== Your task ==
In the records below, find the line with "truth with no" and the line with "One's shall be"; return exactly those lines and every line between them.

== Data supplied ==
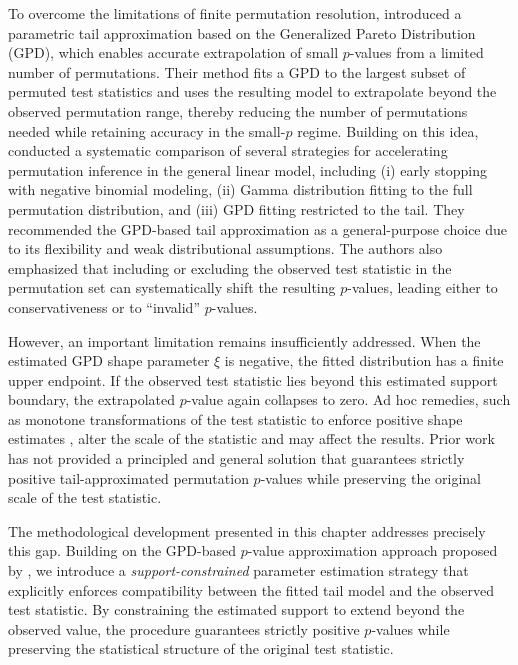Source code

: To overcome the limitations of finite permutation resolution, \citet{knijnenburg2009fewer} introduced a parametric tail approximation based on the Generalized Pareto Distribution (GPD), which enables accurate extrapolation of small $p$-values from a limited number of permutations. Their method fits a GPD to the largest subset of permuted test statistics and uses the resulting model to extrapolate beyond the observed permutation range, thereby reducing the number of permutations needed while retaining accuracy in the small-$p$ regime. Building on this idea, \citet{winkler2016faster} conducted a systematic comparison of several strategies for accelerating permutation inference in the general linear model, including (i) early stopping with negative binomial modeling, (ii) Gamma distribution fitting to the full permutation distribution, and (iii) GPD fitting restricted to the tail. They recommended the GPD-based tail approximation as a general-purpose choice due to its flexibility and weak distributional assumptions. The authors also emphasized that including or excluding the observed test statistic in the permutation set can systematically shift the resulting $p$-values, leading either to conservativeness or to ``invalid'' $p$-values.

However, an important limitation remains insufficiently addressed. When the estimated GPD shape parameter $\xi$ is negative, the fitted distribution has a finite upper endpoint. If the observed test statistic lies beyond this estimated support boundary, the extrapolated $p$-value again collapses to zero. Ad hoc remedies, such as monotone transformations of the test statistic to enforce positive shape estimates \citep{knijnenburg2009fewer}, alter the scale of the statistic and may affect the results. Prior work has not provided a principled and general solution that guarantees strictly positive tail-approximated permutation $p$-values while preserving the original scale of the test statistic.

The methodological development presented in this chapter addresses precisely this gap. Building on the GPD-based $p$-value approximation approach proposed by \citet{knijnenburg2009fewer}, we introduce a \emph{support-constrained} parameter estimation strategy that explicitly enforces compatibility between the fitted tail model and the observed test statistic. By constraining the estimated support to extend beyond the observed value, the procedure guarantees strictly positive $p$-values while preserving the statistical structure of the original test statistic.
--
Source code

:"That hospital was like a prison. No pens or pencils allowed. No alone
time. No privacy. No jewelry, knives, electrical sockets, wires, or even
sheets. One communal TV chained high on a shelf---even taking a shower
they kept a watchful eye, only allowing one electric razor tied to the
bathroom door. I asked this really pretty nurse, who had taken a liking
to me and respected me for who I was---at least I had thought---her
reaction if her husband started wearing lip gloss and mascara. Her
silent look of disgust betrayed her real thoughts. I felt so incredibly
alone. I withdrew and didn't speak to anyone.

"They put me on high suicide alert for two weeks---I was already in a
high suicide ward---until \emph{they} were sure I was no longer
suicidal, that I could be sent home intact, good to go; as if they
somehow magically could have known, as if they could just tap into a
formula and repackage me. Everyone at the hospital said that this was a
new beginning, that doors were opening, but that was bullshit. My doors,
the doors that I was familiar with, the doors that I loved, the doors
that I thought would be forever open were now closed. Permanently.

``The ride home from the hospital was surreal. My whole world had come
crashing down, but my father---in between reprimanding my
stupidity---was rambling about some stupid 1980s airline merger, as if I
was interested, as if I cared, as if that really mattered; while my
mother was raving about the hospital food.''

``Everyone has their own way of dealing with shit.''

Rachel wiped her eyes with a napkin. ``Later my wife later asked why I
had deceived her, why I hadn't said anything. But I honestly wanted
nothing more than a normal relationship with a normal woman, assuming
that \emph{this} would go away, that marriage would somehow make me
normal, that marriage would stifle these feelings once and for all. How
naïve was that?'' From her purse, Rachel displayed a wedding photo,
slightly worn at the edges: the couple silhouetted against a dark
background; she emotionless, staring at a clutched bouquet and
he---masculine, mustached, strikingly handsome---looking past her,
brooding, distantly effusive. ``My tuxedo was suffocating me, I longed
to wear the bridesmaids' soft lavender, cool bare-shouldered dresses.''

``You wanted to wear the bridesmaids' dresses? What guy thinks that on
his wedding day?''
* * *
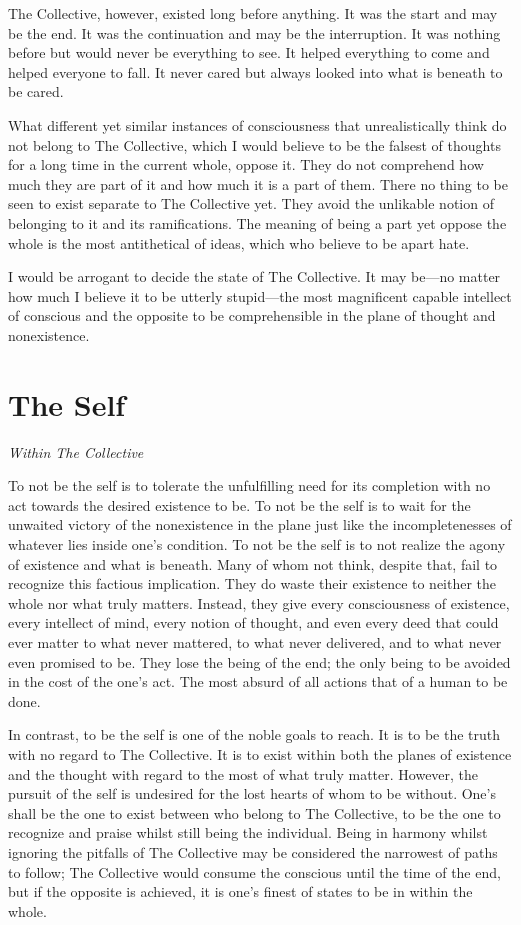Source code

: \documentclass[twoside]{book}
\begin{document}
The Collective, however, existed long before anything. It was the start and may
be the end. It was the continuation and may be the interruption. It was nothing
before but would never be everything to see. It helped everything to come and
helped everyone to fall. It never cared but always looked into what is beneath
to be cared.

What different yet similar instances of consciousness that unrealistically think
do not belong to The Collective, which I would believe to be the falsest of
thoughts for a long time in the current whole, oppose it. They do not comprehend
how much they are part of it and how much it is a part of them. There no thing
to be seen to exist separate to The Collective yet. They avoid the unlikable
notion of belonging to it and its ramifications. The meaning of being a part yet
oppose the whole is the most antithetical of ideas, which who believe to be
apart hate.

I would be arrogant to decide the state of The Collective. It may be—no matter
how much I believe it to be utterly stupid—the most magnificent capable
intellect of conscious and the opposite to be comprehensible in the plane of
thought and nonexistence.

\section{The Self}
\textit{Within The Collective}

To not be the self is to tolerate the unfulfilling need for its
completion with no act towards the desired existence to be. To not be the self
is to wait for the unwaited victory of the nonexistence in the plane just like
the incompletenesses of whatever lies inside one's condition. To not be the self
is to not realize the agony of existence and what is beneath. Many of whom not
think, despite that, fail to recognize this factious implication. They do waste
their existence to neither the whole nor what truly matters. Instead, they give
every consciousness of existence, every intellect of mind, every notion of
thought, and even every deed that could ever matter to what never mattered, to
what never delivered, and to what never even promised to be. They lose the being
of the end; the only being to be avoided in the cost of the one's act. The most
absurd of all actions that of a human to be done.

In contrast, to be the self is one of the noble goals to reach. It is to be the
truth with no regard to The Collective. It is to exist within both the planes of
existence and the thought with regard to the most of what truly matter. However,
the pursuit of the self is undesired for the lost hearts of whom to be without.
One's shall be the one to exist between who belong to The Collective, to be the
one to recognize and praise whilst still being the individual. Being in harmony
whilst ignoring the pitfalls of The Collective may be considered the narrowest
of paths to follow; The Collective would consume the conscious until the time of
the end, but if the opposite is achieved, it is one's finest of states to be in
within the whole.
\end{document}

== Answer section ==
truth with no regard to The Collective. It is to exist within both the planes of
existence and the thought with regard to the most of what truly matter. However,
the pursuit of the self is undesired for the lost hearts of whom to be without.
One's shall be the one to exist between who belong to The Collective, to be the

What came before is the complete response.